First a little background …
According to the BLS, the civilian Labor force was 155 million in May, falling to 153 million in December, a labor force reduction of 2 million in a mere 7 months.
In a normal recovery, the labor force should be expanding by at 100,000 to 120,000 jobs a month, minimum. The total discrepancy is at least 2,700,000.
Moreover, one would expect to see some of the 2.5 million marginally attached workers attempt to re-enter the workplace. Marginally attached workers are those who want a job but have not looked in the last 4 weeks.
Are boomers suddenly dying in mass? If not, what is happening to the labor force?
Labor Force Status
From my friend “BC” in regards to Labor Force Status …
Those “Not in labor force” is growing at an annualized rate of 10% since Sept., and 12-13% annualized in Dec.

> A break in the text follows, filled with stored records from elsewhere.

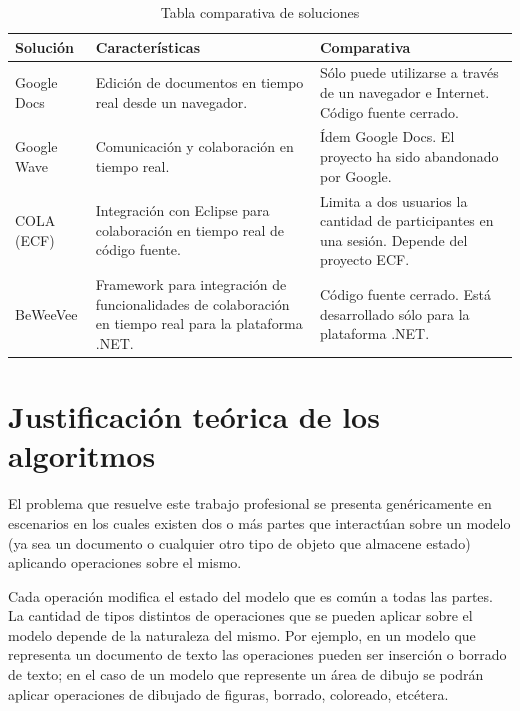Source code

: \documentclass[12pt,a4paper]{article}
\let\stdsection\section
\renewcommand\section{\newpage\stdsection}
\begin{document}
\begin{table}[ht]
    \begin{tabular}{ | p{2.5cm} | p{5cm} | p{5cm} | }
    \hline
    Solución & Características & Comparativa \\ \hline

    Google Docs \cite{googledocs}& Edición de documentos en tiempo real desde un navegador. &
    Sólo puede utilizarse a través de un navegador e Internet. Código fuente cerrado. \\ \hline

    Google Wave \cite{googlewave} & Comunicación y colaboración en tiempo real. &
    Ídem Google Docs. El proyecto ha sido abandonado por Google. \\ \hline

    COLA \cite{cola} (ECF) & Integración con Eclipse para colaboración en tiempo real de código fuente. &
	Limita a dos usuarios la cantidad de participantes en una sesión. Depende del proyecto ECF. \\ \hline

    BeWeeVee \cite{beweevee} & Framework para integración de funcionalidades de colaboración en tiempo real para
    la plataforma .NET. & Código fuente cerrado. Está desarrollado sólo para la plataforma .NET. \\ \hline

    \end{tabular}
    \caption{\label{soluciones_comparacion} Tabla comparativa de soluciones}
\end{table}

	\section{Justificación teórica de los algoritmos}
	
	El problema que resuelve este trabajo profesional se presenta genéricamente en escenarios en los cuales 
	existen dos o más partes que interactúan sobre un modelo (ya sea un documento o cualquier otro tipo de 
	objeto que almacene estado) aplicando operaciones sobre el mismo.
	
	Cada operación modifica el estado del modelo que es común a todas las partes. La cantidad de tipos distintos
	de operaciones que se pueden aplicar sobre el modelo depende de la naturaleza del mismo. Por ejemplo, en un
	modelo que representa un documento de texto las operaciones pueden ser inserción o borrado de texto; en el caso
	de un modelo que represente un área de dibujo se podrán aplicar operaciones de dibujado de figuras, 
	borrado, coloreado, etcétera.
	
\end{document}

Were it not for the decline in the labor force participation, the official U rate would be closer to 10.7-10.8%.
At the trend rate of labor force and population growth (and the unprecedented effect of Boomers permanently leaving the labor force involuntarily or otherwise), and given the depth of the contraction in employment to date, we will likely not see a period of sustained year-over-year growth of civilian employment until after ’16-’17.

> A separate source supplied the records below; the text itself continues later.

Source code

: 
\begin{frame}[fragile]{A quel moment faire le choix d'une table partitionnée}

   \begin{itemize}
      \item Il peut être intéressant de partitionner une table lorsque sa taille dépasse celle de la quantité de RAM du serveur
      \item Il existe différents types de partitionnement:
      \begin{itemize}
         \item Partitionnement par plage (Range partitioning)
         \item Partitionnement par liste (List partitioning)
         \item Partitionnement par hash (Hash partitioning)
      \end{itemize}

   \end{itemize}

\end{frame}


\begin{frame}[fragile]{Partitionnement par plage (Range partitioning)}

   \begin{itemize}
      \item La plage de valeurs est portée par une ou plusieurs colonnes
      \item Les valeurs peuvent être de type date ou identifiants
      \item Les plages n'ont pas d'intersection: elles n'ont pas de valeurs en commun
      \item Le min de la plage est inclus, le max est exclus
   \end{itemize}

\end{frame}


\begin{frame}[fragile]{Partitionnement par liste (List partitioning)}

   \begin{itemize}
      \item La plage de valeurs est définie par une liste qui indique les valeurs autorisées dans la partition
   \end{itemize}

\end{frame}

This secular period of little or no growth of employment, investment, real GDP, and government receipts will coincide with government elder transfer programs becoming 45-50% of government spending and experiencing continuing declines in payroll receipts at the same time outlays will grow at double-digit rates.

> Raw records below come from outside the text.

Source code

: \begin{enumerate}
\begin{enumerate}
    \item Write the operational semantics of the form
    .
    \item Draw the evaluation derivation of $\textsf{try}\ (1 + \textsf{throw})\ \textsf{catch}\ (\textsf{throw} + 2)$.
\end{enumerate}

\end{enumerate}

Assuming no overt fiscal insolvency, elder social transfers (Social Security, Supplemental Security Income, Medicare, Medicaid, etc.) will account for 1-1.25% of nominal GDP and increase on a rate of change basis inexorably between now and the late ’10s to early to mid-’20s before a plateau from the late ’20s to late ’30s and early ’40s.
The period of wealth consumption now underway will resemble from a demographic context the period ’67 to ’81-’86. However, this time around the Boomer cohort is much larger as a share of the population and persisted 35-40% longer on a peak basis than the “GI Generation” whose birth peak occurred in the early to mid-1920s; and the same applies to the Boomers vs. the peak “Millennials” (born ’78 to ’90-’93) who make up half the size of the population vs. Boomers.
The other obvious difference today is the massive debt overhang occurring concurrently with peak Boomer peak demographic drag effects AND Peak Oil.
There is no historical or demographic precedent in modern western history for what we face. One has to go all the way back to the Middle Ages to find anything remotely similar in terms of scale of combination of resource depletion, population constraints, risk of large-scale pandemics, and climate change.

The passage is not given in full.